Face aux épidémies de peste et de grippe espagnole, El Hadji Malick Sy, également connu sous le nom de Maodo, avait défendu des mesures de prévention et le recours aux médecins. Il recommandait notamment de signaler les personnes malades plutôt que de les cacher, de respecter les quarantaines et d’éviter les lieux insalubres ainsi que les eaux stagnantes.

Ces orientations sont rapportées dans le cadre des crises de peste de 1914 et 1916, puis de la grippe espagnole entre 1917 et 1919. Le guide religieux avait alors rédigé un traité consacré à la médecine préventive, dans un contexte de surveillance des marabouts et de répression coloniale sous l’administration de William Ponty.

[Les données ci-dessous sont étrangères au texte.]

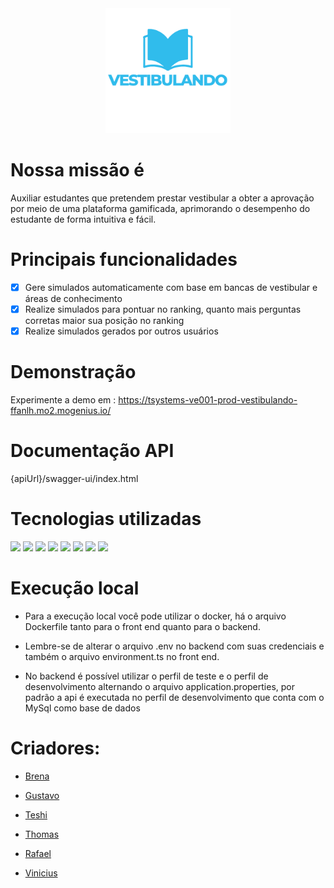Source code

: 
<div align="center">
<img style="heigth:200px;width:200px" src="https://github.com/vinicius-fernandes/tsystems-vestibulando/blob/main/Frontend/app-vestibulando/src/assets/images/Logo%20Azul%20Alta%20Res.png?raw=true"/>
</div>

# Nossa missão é 

Auxiliar estudantes que pretendem prestar vestibular a obter a aprovação por meio de uma plataforma gamificada, aprimorando o desempenho do estudante de forma intuitiva e fácil.

# Principais funcionalidades

- [X] Gere simulados automaticamente com base em bancas de vestibular e áreas de conhecimento
- [X] Realize simulados para pontuar no ranking, quanto mais perguntas corretas maior sua posição no ranking
- [X] Realize simulados gerados por outros usuários

# Demonstração
Experimente a demo em : https://tsystems-ve001-prod-vestibulando-ffanlh.mo2.mogenius.io/


# Documentação API
{apiUrl}/swagger-ui/index.html

# Tecnologias utilizadas

  
  
<div> 
<img src="https://img.shields.io/badge/html5-%23E34F26.svg?style=for-the-badge&logo=html5&logoColor=white">
<img src="https://img.shields.io/badge/css3-%231572B6.svg?style=for-the-badge&logo=css3&logoColor=white"/>
<img src="https://img.shields.io/badge/bootstrap-%23563D7C.svg?style=for-the-badge&logo=bootstrap&logoColor=white"/>
<img src="https://img.shields.io/badge/mysql-%2300f.svg?style=for-the-badge&logo=mysql&logoColor=white"/>
<img src="https://img.shields.io/badge/typescript-%23007ACC.svg?style=for-the-badge&logo=typescript&logoColor=white"/>
<img src="https://img.shields.io/badge/angular-%23DD0031.svg?style=for-the-badge&logo=angular&logoColor=white" />
<img src="https://img.shields.io/badge/spring-%236DB33F.svg?style=for-the-badge&logo=spring&logoColor=white" />
<img src="https://img.shields.io/badge/docker-%230db7ed.svg?style=for-the-badge&logo=docker&logoColor=white"/>

</div>

# Execução local

- Para a execução local você pode utilizar o docker, há o arquivo Dockerfile tanto para o front end quanto para o backend.

- Lembre-se de alterar o arquivo .env no backend com suas credenciais e também o arquivo environment.ts no front end.

- No backend é possível utilizar o perfil de teste e o perfil de desenvolvimento alternando o arquivo application.properties, por padrão a api é executada no perfil de desenvolvimento que conta com o MySql como base de dados

# Criadores:

- [Brena](https://github.com/brenalaurindo)

- [Gustavo](https://github.com/Gustavo-Guerreiro)

- [Teshi](https://github.com/TeshiKTB)

- [Thomas](https://github.com/tcarballo)

- [Rafael](https://github.com/RafaGrassi)

- [Vinicius](https://github.com/vinicius-fernandes)
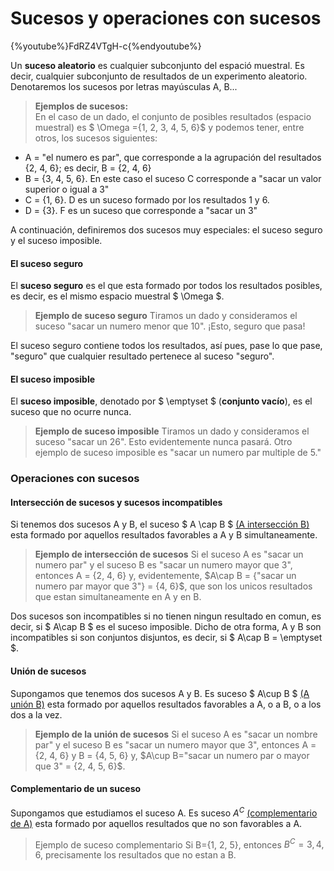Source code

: 
# Sucesos y operaciones con sucesos

{%youtube%}FdRZ4VTgH-c{%endyoutube%}

Un __suceso aleatorio__ es cualquier subconjunto del espació muestral. Es decir, cualquier subconjunto de resultados de un experimento aleatorio. Denotaremos los sucesos por letras mayúsculas A, B...

> __Ejemplos de sucesos:__  
En el caso de un dado, el conjunto de posibles resultados (espacio muestral) es $ \Omega ={1, 2, 3, 4, 5, 6}$ y podemos tener, entre otros, los sucesos siguientes:
* A = "el numero es par", que corresponde a la agrupación del resultados {2, 4, 6}; es decir, B = {2, 4, 6}
* B = {3, 4, 5, 6}. En este caso el suceso C corresponde a "sacar un valor superior o igual a 3"
* C = {1, 6}. D es un suceso formado por los resultados 1 y 6.
* D = {3}. F es un suceso que corresponde a "sacar un 3"

A continuación, definiremos dos sucesos muy especiales: el suceso seguro y el suceso imposible.

#### El suceso seguro

El __suceso seguro__ es el que esta formado por todos los resultados posibles, es decir, es el mismo espacio muestral $ \Omega $.

> __Ejemplo de suceso seguro__
Tiramos un dado y consideramos el suceso "sacar un numero menor que 10". ¡Esto, seguro que pasa!

El suceso seguro contiene todos los resultados, así pues, pase lo que pase, "seguro" que cualquier resultado pertenece al suceso "seguro".

#### El suceso imposible

El __suceso imposible__, denotado por $ \emptyset $ (__conjunto vacío__), es el suceso que no ocurre nunca.

> __Ejemplo de suceso imposible__
Tiramos un dado y consideramos el suceso "sacar un 26". Esto evidentemente nunca pasará. Otro ejemplo de suceso imposible es "sacar un numero par multiple de 5."

### Operaciones con sucesos

#### Intersección de sucesos y sucesos incompatibles

Si tenemos dos sucesos A y B, el suceso $ A \cap B $ [(A intersección B)](https://es.wikipedia.org/wiki/Intersecci%C3%B3n_de_conjuntos) esta formado por aquellos resultados favorables a A y B simultaneamente.

> __Ejemplo de intersección de sucesos__
Si el suceso A es "sacar un numero par" y el suceso B es "sacar un numero mayor que 3", entonces A = {2, 4, 6} y, evidentemente, $A\cap B = {"sacar un numero par mayor que 3"} = {4, 6}$, que son los unicos resultados que estan simultaneamente en A y en B.

Dos sucesos son incompatibles si no tienen ningun resultado en comun, es decir, si $ A\cap B $ es el suceso imposible. Dicho de otra forma, A y B son incompatibles si son conjuntos disjuntos, es decir, si $ A\cap B = \emptyset $.

#### Unión de sucesos

Supongamos que tenemos dos sucesos A y B. Es suceso $ A\cup B $ [(A unión B)](https://es.wikipedia.org/wiki/Uni%C3%B3n_de_conjuntos) esta formado por aquellos resultados favorables a A, o a B, o a los dos a la vez.

> __Ejemplo de la unión de sucesos__
Si el suceso A es "sacar un nombre par" y el suceso B es "sacar un numero mayor que 3", entonces A = {2, 4, 6} y B = {4, 5, 6} y,  $A\cup B="sacar un numero par o mayor que 3" = {2, 4, 5, 6}$.

#### Complementario de un suceso

Supongamos que estudiamos el suceso A. Es suceso ${ A }^{ C }$ [(complementario de A)](https://es.wikipedia.org/wiki/Complemento_de_un_conjunto) esta formado por aquellos resultados que no son favorables a A.

> Ejemplo de suceso complementario
Si B={1, 2, 5}, entonces ${ B }^{ C } = {3, 4, 6}$, precisamente los resultados que no estan a B. 

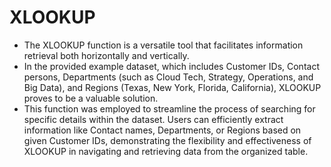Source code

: # XLOOKUP

- The XLOOKUP function is a versatile tool that facilitates information retrieval both horizontally and vertically. 
- In the provided example dataset, which includes Customer IDs, Contact persons, Departments (such as Cloud Tech, Strategy, Operations, and Big Data), and Regions (Texas, New York, Florida, California), XLOOKUP proves to be a valuable solution.
- This function was employed to streamline the process of searching for specific details within the dataset. Users can efficiently extract information like Contact names, Departments, or Regions based on given Customer IDs, demonstrating the flexibility and effectiveness of XLOOKUP in navigating and retrieving data from the organized table.  
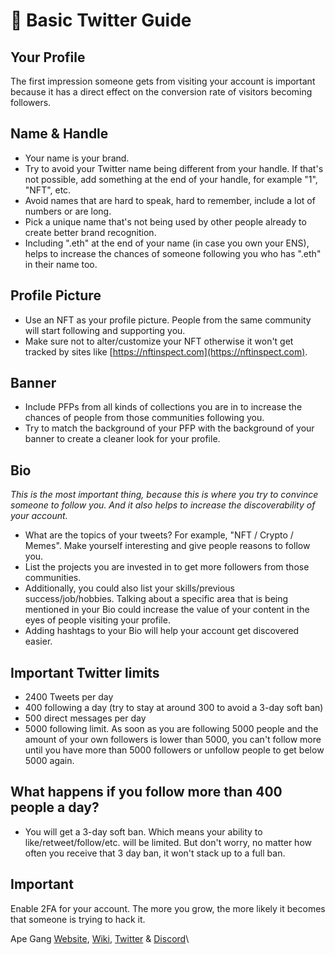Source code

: # 📑 Basic Twitter Guide

## Your Profile

The first impression someone gets from visiting your account is important because it has a direct effect on the conversion rate of visitors becoming followers.

## Name & Handle

* Your name is your brand.
* Try to avoid your Twitter name being different from your handle. If that's not possible, add something at the end of your handle, for example "1", "NFT", etc.
* Avoid names that are hard to speak, hard to remember, include a lot of numbers or are long.
* Pick a unique name that's not being used by other people already to create better brand recognition.
* Including ".eth" at the end of your name (in case you own your ENS), helps to increase the chances of someone following you who has ".eth" in their name too.

## Profile Picture

* Use an NFT as your profile picture. People from the same community will start following and supporting you.
* Make sure not to alter/customize your NFT otherwise it won't get tracked by sites like [https://nftinspect.com](https://nftinspect.com).

## Banner

* Include PFPs from all kinds of collections you are in to increase the chances of people from those communities following you.
* Try to match the background of your PFP with the background of your banner to create a cleaner look for your profile.

## Bio

_This is the most important thing, because this is where you try to convince someone to follow you. And it also helps to increase the discoverability of your account._

* What are the topics of your tweets? For example, "NFT / Crypto / Memes". Make yourself interesting and give people reasons to follow you.
* List the projects you are invested in to get more followers from those communities.
* Additionally, you could also list your skills/previous success/job/hobbies. Talking about a specific area that is being mentioned in your Bio could increase the value of your content in the eyes of people visiting your profile.
* Adding hashtags to your Bio will help your account get discovered easier.

## Important Twitter limits

* 2400 Tweets per day
* 400 following a day (try to stay at around 300 to avoid a 3-day soft ban)
* 500 direct messages per day
* 5000 following limit. As soon as you are following 5000 people and the amount of your own followers is lower than 5000, you can't follow more until you have more than 5000 followers or unfollow people to get below 5000 again.

## What happens if you follow more than 400 people a day?

* You will get a 3-day soft ban. Which means your ability to like/retweet/follow/etc. will be limited. But don't worry, no matter how often you receive that 3 day ban, it won't stack up to a full ban.&#x20;

## Important

Enable 2FA for your account. The more you grow, the more likely it becomes that someone is trying to hack it.



Ape Gang [Website](https://apegang.art/), [Wiki](https://wiki.apegang.art/), [Twitter](https://twitter.com/ApeGangNFT) & [Discord](https://discord.gg/Gb7yWGnwWT)\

La compétence médicale mise en avant

El Hadji Malick Sy insistait sur l’application des conseils donnés par les médecins. Pour l’historien et anthropologue social El Hadji Samba Diallo, cette reconnaissance du savoir médical traduit l’idée que les compétences spécialisées doivent contribuer à la protection des populations durant les crises sanitaires.

Le chercheur évoque une articulation entre foi, connaissance scientifique et responsabilité collective. Selon cette lecture, le soutien apporté aux mesures sanitaires ne signifiait pas une adhésion au projet colonial, mais l’appui à une cause jugée utile pour les populations.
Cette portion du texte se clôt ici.